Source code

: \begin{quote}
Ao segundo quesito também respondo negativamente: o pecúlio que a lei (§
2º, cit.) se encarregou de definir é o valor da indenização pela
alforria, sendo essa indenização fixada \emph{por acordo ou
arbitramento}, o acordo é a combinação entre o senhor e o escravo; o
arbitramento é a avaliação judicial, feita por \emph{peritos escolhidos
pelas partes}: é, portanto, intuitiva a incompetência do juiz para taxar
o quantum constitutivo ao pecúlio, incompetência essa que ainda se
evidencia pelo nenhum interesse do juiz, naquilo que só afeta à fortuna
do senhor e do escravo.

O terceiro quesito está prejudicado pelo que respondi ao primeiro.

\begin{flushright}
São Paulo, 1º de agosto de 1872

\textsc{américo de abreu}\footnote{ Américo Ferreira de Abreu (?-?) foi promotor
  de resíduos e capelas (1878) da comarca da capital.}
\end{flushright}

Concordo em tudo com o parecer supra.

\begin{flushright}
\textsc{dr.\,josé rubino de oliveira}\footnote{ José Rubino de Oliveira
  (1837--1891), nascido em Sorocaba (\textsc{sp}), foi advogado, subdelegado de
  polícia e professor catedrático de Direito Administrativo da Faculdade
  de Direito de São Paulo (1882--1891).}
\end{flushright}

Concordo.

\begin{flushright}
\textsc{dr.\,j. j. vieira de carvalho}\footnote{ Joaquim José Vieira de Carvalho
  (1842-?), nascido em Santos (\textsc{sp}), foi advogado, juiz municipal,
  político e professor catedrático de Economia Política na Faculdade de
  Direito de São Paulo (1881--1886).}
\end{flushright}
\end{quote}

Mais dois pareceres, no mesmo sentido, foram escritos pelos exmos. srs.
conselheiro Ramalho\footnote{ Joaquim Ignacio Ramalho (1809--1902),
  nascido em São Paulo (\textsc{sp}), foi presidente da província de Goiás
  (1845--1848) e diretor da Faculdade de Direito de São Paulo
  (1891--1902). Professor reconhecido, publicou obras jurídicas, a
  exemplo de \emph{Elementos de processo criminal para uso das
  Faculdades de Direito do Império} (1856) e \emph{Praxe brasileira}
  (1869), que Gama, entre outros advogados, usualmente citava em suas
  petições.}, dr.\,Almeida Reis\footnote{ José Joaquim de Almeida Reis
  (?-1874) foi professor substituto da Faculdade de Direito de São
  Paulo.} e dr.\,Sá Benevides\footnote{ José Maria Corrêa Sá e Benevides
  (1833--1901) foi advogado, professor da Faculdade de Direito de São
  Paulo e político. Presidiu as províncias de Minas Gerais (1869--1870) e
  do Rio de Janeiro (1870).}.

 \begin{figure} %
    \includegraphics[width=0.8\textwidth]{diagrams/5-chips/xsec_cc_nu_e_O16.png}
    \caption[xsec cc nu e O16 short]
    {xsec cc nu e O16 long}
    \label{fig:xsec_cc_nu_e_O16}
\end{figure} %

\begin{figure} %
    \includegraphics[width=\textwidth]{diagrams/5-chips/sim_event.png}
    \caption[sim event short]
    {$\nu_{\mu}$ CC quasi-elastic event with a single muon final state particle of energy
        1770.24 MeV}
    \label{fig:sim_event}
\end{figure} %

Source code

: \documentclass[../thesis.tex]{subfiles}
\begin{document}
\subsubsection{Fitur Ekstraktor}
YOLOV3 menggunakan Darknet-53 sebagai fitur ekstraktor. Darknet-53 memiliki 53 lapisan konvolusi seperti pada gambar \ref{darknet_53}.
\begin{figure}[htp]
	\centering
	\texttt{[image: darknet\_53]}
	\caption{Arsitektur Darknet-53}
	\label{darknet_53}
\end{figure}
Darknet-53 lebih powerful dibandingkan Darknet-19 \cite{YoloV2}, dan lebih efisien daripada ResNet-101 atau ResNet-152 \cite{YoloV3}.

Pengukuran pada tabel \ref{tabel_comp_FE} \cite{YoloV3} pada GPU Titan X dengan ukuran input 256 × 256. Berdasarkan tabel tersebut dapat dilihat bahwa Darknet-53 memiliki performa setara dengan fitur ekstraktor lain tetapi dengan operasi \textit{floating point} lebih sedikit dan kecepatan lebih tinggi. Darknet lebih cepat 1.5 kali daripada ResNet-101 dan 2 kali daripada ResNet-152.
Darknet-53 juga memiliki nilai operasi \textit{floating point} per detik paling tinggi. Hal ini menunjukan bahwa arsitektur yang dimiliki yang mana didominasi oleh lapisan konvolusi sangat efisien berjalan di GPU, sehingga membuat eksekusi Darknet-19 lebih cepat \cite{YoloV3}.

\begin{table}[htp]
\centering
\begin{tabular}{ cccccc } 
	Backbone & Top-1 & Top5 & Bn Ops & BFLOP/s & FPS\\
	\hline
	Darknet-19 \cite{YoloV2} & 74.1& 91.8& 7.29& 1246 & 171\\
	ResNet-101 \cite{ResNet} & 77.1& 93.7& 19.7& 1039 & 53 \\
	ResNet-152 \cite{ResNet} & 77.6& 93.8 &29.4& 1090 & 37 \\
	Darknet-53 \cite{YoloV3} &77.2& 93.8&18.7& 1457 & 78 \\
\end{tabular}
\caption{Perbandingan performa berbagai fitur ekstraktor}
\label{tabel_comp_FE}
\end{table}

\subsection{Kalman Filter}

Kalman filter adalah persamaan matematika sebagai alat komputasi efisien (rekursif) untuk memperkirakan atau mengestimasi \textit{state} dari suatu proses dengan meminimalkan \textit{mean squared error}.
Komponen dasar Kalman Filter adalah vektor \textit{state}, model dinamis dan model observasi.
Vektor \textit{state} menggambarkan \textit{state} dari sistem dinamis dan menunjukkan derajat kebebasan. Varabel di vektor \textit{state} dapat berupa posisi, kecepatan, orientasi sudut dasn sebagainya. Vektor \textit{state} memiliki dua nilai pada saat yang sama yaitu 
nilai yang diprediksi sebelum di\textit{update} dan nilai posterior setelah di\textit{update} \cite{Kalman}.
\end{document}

Problem to work on |
Restate word for word the entries above from the line with "Concordo em tudo com o parecer supra." through the line with "nascido em São", inclusive, leaving out everything else.

Result of the exercise |
Concordo em tudo com o parecer supra.

\begin{flushright}
\textsc{dr.\,josé rubino de oliveira}\footnote{ José Rubino de Oliveira
  (1837--1891), nascido em Sorocaba (\textsc{sp}), foi advogado, subdelegado de
  polícia e professor catedrático de Direito Administrativo da Faculdade
  de Direito de São Paulo (1882--1891).}
\end{flushright}

Concordo.

\begin{flushright}
\textsc{dr.\,j. j. vieira de carvalho}\footnote{ Joaquim José Vieira de Carvalho
  (1842-?), nascido em Santos (\textsc{sp}), foi advogado, juiz municipal,
  político e professor catedrático de Economia Política na Faculdade de
  Direito de São Paulo (1881--1886).}
\end{flushright}
\end{quote}

Mais dois pareceres, no mesmo sentido, foram escritos pelos exmos. srs.
conselheiro Ramalho\footnote{ Joaquim Ignacio Ramalho (1809--1902),
  nascido em São Paulo (\textsc{sp}), foi presidente da província de Goiás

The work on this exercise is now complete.